Return exactly the final stretch of the records below, opening with the line that contains "without manual digging" and closing with the last line.

Material supplied

----------

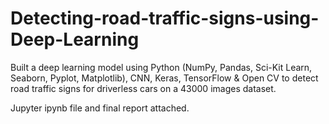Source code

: # Detecting-road-traffic-signs-using-Deep-Learning

Built a deep learning model using Python (NumPy, Pandas, Sci-Kit Learn, Seaborn, Pyplot, Matplotlib), CNN, Keras, TensorFlow & Open CV to detect road traffic signs for driverless cars on a 43000 images dataset.

Jupyter ipynb file and final report attached.


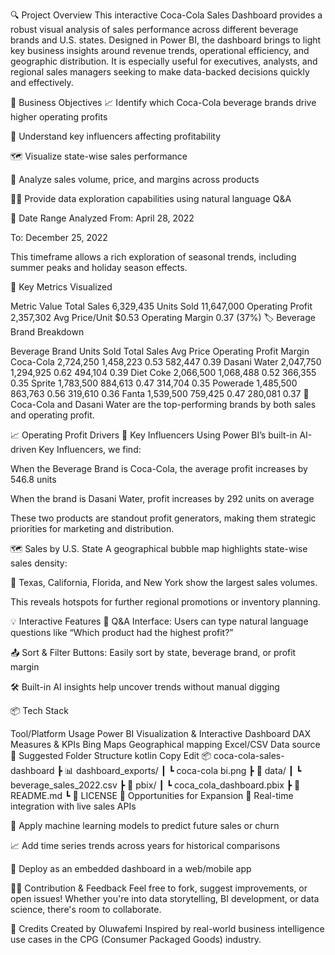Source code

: 🔍 Project Overview
This interactive Coca-Cola Sales Dashboard provides a robust visual analysis of sales performance across different beverage brands and U.S. states. Designed in Power BI, the dashboard brings to light key business insights around revenue trends, operational efficiency, and geographic distribution. It is especially useful for executives, analysts, and regional sales managers seeking to make data-backed decisions quickly and effectively.

💼 Business Objectives
📈 Identify which Coca-Cola beverage brands drive higher operating profits

🧠 Understand key influencers affecting profitability

🗺️ Visualize state-wise sales performance

🧾 Analyze sales volume, price, and margins across products

🕵️‍♂️ Provide data exploration capabilities using natural language Q&A

📅 Date Range Analyzed
From: April 28, 2022

To: December 25, 2022

This timeframe allows a rich exploration of seasonal trends, including summer peaks and holiday season effects.

🔧 Key Metrics Visualized

Metric	Value
Total Sales	6,329,435
Units Sold	11,647,000
Operating Profit	2,357,302
Avg Price/Unit	$0.53
Operating Margin	0.37 (37%)
🏷️ Beverage Brand Breakdown

Beverage Brand	Units Sold	Total Sales	Avg Price	Operating Profit	Margin
Coca-Cola	2,724,250	1,458,223	0.53	582,447	0.39
Dasani Water	2,047,750	1,294,925	0.62	494,104	0.39
Diet Coke	2,066,500	1,068,488	0.52	366,355	0.35
Sprite	1,783,500	884,613	0.47	314,704	0.35
Powerade	1,485,500	863,763	0.56	319,610	0.36
Fanta	1,539,500	759,425	0.47	280,081	0.37
🔹 Coca-Cola and Dasani Water are the top-performing brands by both sales and operating profit.

📈 Operating Profit Drivers
🧠 Key Influencers
Using Power BI’s built-in AI-driven Key Influencers, we find:

When the Beverage Brand is Coca-Cola, the average profit increases by 546.8 units

When the brand is Dasani Water, profit increases by 292 units on average

These two products are standout profit generators, making them strategic priorities for marketing and distribution.

🗺️ Sales by U.S. State
A geographical bubble map highlights state-wise sales density:

🌟 Texas, California, Florida, and New York show the largest sales volumes.

This reveals hotspots for further regional promotions or inventory planning.

💡 Interactive Features
🧠 Q&A Interface: Users can type natural language questions like “Which product had the highest profit?”

📤 Sort & Filter Buttons: Easily sort by state, beverage brand, or profit margin

🛠️ Built-in AI insights help uncover trends without manual digging

📦 Tech Stack

Tool/Platform	Usage
Power BI	Visualization & Interactive Dashboard
DAX	Measures & KPIs
Bing Maps	Geographical mapping
Excel/CSV	Data source
📁 Suggested Folder Structure
kotlin
Copy
Edit
📦 coca-cola-sales-dashboard
 ┣ 📊 dashboard_exports/
 ┃ ┗ coca-cola bi.png
 ┣ 📁 data/
 ┃ ┗ beverage_sales_2022.csv
 ┣ 📁 pbix/
 ┃ ┗ coca_cola_dashboard.pbix
 ┣ 📄 README.md
 ┗ 📄 LICENSE
🚀 Opportunities for Expansion
🔄 Real-time integration with live sales APIs

🧠 Apply machine learning models to predict future sales or churn

📈 Add time series trends across years for historical comparisons

📱 Deploy as an embedded dashboard in a web/mobile app

👨‍💻 Contribution & Feedback
Feel free to fork, suggest improvements, or open issues! Whether you're into data storytelling, BI development, or data science, there's room to collaborate.

🙌 Credits
Created by Oluwafemi
Inspired by real-world business intelligence use cases in the CPG (Consumer Packaged Goods) industry.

----------

Task solution
🛠️ Built-in AI insights help uncover trends without manual digging

📦 Tech Stack

Tool/Platform	Usage
Power BI	Visualization & Interactive Dashboard
DAX	Measures & KPIs
Bing Maps	Geographical mapping
Excel/CSV	Data source
📁 Suggested Folder Structure
kotlin
Copy
Edit
📦 coca-cola-sales-dashboard
 ┣ 📊 dashboard_exports/
 ┃ ┗ coca-cola bi.png
 ┣ 📁 data/
 ┃ ┗ beverage_sales_2022.csv
 ┣ 📁 pbix/
 ┃ ┗ coca_cola_dashboard.pbix
 ┣ 📄 README.md
 ┗ 📄 LICENSE
🚀 Opportunities for Expansion
🔄 Real-time integration with live sales APIs

🧠 Apply machine learning models to predict future sales or churn

📈 Add time series trends across years for historical comparisons

📱 Deploy as an embedded dashboard in a web/mobile app

👨‍💻 Contribution & Feedback
Feel free to fork, suggest improvements, or open issues! Whether you're into data storytelling, BI development, or data science, there's room to collaborate.

🙌 Credits
Created by Oluwafemi
Inspired by real-world business intelligence use cases in the CPG (Consumer Packaged Goods) industry.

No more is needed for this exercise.